心配なのは、「イスラム国」のテロが再燃することだ。シリア国内には、「イスラム国」兵士が1万2000人いると推測されている。彼らのキャンプを管轄していたYPGが、今回の攻撃で機能しなくなれば、テロリスト集団が野に放たれる可能性も出てくる。すでにシリア北東部で捕らえられていた「イスラム国」兵士750人が脱獄したという。
◆イラク国内避難民のクルド人少女
それにしても、またもやクルド人か……と、ぼくは悲しい気持ちになった。
ぼくたちJIM-NETは「イスラム国」が台頭してからイラクに逃れてきたシリア難民や、イラク国内避難民の支援をしてきた。そのなかにはクルド人も多い。
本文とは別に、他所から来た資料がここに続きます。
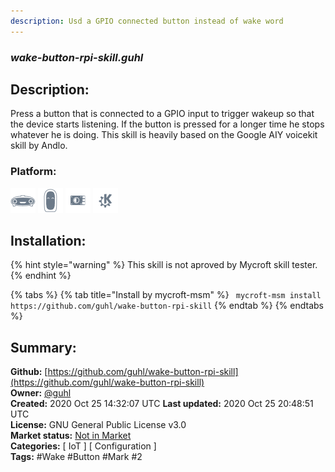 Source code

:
 ```yaml
---
description: Usd a GPIO connected button instead of wake word
---
```


### _wake-button-rpi-skill.guhl_  
## Description:  
Press a button that is connected to a GPIO input to trigger wakeup so that the device starts listening.
If the button is pressed for a longer time he stops whatever he is doing.
This skill is heavily based on the Google AIY voicekit skill by Andlo.  
  
  
### Platform:  
 ![Mark I](../.gitbook/assets/mark-1-icon.png)  ![Mark II](../.gitbook/assets/mark-2-icon.png)  ![Picroft](../.gitbook/assets/picroft-icon.png)  ![plasmoid](../.gitbook/assets/kde.png)   
## Installation:  
{% hint style="warning" %}
This skill is not aproved by Mycroft skill tester.
{% endhint %}
    
{% tabs %}
{% tab title="Install by mycroft-msm" %}
``` mycroft-msm install https://github.com/guhl/wake-button-rpi-skill```
{% endtab %}
  {% endtabs %}
    
## Summary:  
**Github:** [https://github.com/guhl/wake-button-rpi-skill](https://github.com/guhl/wake-button-rpi-skill)  
**Owner:** [@guhl](https://github.com/guhl)  
**Created:** 2020 Oct 25 14:32:07 UTC  **Last updated:** 2020 Oct 25 20:48:51 UTC  
**License:** GNU General Public License v3.0  
**Market status:** [Not in Market](https://market.mycroft.ai/skill/)  
**Categories:** [ IoT ] [ Configuration ]   
**Tags:** \#Wake \#Button \#Mark \#2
2014年、「イスラム国」が、クルド人でヤジディ教徒が暮らしているシンジャール山を攻撃した。5000人のヤジディ教徒を拉致し、若い女性を性奴隷にしたりした。そのとき、シンジャール山から抜け出し、国内避難民となったナブラスという少女がいた。彼女は悪性のユーイング肉腫だった。
ドホーク郊外で家族とともに暮らす彼女を訪ねることにした。ろくに食べていないと聞き、日本から持っていった乾燥麺があるので、食堂でスープだけ用意して持っていこうと決めた。そこで、地元の食堂のオヤジさんに相談すると、「日本人はそんなことまでしてくれるのか」と驚かれた。
翌日、待ち合わせ場所に、オヤジさんはトラックいっぱいに料理を積んで現れた。オヤジさんの心意気にぼくたちもうれしくなって、ナブラスのところに料理を持っていったのを思い出す。